Materials provided:
______

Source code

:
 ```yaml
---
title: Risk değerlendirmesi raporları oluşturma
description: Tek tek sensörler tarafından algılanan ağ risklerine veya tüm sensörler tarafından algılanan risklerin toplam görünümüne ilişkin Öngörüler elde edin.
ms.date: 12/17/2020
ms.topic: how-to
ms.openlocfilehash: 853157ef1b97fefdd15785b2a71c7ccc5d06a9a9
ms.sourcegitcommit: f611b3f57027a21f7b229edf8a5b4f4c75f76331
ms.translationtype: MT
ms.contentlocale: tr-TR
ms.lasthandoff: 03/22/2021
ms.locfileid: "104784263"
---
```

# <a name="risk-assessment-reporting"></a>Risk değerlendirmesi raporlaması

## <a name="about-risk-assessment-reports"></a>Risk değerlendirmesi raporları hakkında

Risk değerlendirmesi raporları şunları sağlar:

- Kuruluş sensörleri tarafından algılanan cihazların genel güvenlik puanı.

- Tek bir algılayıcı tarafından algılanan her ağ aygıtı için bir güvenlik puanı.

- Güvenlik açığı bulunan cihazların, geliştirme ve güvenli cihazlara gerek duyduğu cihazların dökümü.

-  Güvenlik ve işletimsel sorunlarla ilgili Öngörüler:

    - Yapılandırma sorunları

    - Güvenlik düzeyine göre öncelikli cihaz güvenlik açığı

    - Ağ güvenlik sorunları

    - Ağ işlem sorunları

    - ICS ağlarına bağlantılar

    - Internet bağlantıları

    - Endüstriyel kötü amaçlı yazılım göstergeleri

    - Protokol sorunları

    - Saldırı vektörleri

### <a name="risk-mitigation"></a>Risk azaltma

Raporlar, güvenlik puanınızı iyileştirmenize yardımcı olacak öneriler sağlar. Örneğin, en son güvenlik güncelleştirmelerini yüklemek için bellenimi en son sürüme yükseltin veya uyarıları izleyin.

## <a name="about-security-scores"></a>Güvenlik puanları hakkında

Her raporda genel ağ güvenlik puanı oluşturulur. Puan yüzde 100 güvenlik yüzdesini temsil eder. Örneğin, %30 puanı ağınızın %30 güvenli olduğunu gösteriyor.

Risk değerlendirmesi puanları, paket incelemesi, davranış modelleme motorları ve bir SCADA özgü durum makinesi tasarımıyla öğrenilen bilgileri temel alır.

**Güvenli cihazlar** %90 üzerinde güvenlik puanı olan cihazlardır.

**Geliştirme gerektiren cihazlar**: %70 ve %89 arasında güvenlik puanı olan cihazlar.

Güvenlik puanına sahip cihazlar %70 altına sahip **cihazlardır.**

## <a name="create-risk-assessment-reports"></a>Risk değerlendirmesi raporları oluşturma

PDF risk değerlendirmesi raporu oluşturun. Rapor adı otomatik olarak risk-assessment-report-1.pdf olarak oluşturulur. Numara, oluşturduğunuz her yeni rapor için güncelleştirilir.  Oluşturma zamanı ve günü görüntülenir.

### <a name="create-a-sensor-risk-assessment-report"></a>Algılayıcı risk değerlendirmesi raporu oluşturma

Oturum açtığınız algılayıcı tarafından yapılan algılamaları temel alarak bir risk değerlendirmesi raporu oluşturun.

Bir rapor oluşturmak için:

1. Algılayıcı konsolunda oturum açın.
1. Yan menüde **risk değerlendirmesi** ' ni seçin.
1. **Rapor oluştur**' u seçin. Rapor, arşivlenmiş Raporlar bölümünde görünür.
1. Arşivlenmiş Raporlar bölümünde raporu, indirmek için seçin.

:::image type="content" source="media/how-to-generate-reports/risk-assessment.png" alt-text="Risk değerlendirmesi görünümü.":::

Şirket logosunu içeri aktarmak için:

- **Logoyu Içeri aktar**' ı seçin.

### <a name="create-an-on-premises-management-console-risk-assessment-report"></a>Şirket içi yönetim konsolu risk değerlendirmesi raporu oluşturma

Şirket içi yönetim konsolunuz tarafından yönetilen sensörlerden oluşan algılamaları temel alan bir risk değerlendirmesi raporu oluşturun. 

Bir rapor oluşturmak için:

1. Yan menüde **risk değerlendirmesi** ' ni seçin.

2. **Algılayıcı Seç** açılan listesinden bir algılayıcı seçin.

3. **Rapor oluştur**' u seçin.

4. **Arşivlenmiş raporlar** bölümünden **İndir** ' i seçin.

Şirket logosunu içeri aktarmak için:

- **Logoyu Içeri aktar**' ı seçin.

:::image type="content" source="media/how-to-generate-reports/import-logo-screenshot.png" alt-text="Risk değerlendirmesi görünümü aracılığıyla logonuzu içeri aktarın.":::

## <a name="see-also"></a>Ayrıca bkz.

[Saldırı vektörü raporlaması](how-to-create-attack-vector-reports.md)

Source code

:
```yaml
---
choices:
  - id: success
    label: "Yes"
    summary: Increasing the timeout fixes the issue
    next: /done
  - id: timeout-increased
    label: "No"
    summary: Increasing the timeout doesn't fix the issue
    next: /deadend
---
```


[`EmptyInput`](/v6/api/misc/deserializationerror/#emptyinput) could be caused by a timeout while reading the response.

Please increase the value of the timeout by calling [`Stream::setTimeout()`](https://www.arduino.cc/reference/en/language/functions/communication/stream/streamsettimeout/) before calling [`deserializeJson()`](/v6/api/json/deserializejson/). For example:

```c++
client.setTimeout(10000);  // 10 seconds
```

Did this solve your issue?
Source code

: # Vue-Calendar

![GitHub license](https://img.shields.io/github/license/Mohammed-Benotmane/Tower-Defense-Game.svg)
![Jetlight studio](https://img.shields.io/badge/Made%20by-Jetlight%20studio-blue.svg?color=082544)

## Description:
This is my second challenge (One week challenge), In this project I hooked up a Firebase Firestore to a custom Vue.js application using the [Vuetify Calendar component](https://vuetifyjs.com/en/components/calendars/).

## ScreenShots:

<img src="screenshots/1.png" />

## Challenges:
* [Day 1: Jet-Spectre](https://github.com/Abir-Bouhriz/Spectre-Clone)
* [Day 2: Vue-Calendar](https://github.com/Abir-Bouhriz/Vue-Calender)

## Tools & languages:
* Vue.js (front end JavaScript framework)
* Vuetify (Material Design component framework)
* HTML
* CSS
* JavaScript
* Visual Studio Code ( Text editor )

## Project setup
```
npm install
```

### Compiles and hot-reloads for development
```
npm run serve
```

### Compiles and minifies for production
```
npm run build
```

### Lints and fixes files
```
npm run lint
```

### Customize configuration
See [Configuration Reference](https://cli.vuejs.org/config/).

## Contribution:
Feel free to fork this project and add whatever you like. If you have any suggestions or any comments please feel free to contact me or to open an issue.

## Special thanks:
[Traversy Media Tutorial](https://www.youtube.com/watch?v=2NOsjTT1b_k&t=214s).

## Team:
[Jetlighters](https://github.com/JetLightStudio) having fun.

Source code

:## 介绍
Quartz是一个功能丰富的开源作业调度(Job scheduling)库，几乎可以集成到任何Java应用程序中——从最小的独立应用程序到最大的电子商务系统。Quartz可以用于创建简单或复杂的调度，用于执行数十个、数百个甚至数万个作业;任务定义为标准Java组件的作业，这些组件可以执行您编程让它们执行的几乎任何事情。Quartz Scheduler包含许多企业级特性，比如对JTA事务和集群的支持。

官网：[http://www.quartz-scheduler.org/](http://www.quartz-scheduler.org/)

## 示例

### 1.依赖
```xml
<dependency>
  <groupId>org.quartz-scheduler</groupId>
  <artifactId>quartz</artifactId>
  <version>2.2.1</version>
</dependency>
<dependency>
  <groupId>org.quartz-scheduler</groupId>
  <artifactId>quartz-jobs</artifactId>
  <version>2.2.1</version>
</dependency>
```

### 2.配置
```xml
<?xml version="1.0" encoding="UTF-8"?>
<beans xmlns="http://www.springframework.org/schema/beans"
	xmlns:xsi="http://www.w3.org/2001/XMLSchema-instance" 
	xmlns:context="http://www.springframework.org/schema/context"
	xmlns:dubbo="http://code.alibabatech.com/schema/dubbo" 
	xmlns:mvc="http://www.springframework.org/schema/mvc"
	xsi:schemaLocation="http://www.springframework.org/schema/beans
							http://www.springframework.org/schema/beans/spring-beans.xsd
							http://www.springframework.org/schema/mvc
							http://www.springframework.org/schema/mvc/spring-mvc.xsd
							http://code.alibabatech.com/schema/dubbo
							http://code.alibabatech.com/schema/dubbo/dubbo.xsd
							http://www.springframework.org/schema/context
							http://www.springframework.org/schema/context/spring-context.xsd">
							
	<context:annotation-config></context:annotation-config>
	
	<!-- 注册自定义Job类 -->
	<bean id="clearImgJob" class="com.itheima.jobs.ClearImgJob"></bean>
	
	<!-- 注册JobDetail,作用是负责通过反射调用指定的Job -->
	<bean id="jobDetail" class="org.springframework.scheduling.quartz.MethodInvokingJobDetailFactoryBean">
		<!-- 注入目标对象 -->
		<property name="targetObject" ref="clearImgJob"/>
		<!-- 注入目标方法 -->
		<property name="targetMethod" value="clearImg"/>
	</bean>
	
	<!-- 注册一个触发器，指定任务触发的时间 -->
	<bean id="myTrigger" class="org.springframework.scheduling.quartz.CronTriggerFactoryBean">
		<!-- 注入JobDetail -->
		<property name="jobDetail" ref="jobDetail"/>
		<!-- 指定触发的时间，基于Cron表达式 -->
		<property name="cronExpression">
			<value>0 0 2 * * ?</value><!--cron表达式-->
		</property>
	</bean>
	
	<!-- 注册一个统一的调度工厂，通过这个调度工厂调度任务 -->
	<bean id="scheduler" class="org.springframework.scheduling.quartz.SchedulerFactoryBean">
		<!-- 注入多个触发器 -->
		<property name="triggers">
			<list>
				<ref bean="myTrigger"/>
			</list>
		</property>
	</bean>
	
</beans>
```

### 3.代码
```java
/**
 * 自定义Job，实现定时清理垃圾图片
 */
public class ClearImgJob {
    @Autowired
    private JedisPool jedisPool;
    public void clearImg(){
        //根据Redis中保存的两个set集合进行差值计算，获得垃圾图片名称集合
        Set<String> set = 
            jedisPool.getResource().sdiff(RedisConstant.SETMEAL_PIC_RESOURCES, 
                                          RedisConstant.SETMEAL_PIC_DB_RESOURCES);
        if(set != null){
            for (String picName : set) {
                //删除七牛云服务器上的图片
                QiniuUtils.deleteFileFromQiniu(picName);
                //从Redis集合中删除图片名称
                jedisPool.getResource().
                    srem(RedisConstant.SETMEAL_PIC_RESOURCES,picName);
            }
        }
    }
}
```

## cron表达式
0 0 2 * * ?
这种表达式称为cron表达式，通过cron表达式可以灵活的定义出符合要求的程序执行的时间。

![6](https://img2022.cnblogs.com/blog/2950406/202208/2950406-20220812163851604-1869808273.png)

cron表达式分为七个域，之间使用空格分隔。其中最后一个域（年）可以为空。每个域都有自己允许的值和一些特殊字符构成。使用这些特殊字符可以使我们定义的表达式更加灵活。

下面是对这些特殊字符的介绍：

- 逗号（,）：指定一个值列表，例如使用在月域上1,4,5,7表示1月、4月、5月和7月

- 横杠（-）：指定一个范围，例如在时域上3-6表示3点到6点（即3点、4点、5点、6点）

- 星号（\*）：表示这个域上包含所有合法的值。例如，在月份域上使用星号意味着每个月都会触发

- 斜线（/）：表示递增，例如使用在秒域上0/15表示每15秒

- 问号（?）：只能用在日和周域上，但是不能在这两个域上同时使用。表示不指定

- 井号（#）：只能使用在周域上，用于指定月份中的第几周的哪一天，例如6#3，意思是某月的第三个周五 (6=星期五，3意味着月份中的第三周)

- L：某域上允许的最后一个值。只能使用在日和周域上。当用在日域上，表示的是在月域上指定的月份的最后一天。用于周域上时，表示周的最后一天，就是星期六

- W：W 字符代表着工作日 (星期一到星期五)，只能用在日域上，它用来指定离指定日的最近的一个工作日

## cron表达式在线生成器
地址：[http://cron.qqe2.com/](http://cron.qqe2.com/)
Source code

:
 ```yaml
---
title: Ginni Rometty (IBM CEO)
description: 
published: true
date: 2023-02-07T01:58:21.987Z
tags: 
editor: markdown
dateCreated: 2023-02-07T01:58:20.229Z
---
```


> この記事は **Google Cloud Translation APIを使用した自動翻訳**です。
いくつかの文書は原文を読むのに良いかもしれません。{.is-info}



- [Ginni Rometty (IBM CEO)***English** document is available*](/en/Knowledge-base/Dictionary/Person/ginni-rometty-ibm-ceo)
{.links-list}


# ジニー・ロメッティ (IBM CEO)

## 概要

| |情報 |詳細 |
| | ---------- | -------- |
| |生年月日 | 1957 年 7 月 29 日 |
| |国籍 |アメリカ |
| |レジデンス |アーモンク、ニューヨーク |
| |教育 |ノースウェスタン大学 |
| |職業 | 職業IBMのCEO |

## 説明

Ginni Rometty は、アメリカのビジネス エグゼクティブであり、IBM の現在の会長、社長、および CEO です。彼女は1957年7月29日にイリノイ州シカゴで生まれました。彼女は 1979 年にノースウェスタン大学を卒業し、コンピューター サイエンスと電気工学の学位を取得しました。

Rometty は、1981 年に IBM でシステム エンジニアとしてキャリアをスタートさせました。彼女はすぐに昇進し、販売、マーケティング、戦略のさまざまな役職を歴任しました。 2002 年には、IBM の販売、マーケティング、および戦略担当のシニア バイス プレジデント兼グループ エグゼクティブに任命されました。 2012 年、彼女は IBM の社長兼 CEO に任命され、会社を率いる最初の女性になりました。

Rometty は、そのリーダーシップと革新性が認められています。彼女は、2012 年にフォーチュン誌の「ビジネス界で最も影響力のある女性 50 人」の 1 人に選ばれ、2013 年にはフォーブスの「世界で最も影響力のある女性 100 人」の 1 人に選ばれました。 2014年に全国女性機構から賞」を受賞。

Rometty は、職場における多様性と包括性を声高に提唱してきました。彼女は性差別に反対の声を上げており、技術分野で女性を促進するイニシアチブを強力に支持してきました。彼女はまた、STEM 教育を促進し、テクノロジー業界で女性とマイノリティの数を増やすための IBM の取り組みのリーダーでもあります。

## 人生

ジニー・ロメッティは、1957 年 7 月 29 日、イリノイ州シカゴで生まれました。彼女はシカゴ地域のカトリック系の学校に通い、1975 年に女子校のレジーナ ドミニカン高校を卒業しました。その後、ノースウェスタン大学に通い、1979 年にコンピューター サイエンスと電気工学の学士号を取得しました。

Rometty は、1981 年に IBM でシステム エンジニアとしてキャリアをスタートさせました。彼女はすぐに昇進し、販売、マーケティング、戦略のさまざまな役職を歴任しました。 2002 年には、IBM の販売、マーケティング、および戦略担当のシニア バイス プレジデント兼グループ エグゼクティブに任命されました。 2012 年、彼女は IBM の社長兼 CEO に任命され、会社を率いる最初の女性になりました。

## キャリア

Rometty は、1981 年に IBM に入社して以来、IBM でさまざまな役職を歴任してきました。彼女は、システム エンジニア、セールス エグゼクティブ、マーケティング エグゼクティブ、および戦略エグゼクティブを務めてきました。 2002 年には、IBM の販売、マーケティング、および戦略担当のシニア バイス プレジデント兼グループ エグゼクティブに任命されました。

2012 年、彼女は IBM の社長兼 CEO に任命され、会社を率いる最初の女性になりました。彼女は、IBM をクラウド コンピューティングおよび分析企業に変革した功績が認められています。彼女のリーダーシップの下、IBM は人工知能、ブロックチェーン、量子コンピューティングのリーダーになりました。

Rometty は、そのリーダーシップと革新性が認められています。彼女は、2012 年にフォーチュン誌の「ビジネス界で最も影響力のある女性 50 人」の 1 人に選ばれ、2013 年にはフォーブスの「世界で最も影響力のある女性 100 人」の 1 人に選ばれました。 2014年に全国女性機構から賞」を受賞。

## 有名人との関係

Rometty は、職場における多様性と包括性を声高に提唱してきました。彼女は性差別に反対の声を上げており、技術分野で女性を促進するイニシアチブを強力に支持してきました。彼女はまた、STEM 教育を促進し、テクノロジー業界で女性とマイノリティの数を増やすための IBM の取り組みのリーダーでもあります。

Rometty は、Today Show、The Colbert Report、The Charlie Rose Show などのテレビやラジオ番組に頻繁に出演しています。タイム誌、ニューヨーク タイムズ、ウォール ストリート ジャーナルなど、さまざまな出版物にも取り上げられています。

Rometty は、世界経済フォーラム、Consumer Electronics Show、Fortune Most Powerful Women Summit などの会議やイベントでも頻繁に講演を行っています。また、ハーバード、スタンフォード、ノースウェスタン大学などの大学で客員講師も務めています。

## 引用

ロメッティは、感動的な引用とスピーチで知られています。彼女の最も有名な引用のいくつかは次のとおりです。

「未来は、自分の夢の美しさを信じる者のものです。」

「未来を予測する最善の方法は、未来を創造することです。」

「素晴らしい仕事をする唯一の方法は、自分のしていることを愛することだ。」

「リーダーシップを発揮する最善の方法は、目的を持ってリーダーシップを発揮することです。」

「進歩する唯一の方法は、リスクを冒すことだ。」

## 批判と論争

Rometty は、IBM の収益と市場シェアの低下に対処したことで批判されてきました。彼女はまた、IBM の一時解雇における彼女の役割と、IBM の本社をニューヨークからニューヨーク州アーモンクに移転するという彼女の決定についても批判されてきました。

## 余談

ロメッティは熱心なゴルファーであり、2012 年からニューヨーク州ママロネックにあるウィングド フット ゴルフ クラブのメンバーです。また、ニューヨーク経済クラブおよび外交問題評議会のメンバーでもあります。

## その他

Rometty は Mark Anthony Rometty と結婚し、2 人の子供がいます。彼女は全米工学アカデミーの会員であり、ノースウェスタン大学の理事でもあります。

______

Each line of the records with the word "value" in it is to be copied.

Please increase the value of the timeout by calling [`Stream::setTimeout()`](https://www.arduino.cc/reference/en/language/functions/communication/stream/streamsettimeout/) before calling [`deserializeJson()`](/v6/api/json/deserializejson/). For example:
		<property name="targetMethod" value="clearImg"/>
			<value>0 0 2 * * ?</value><!--cron表达式-->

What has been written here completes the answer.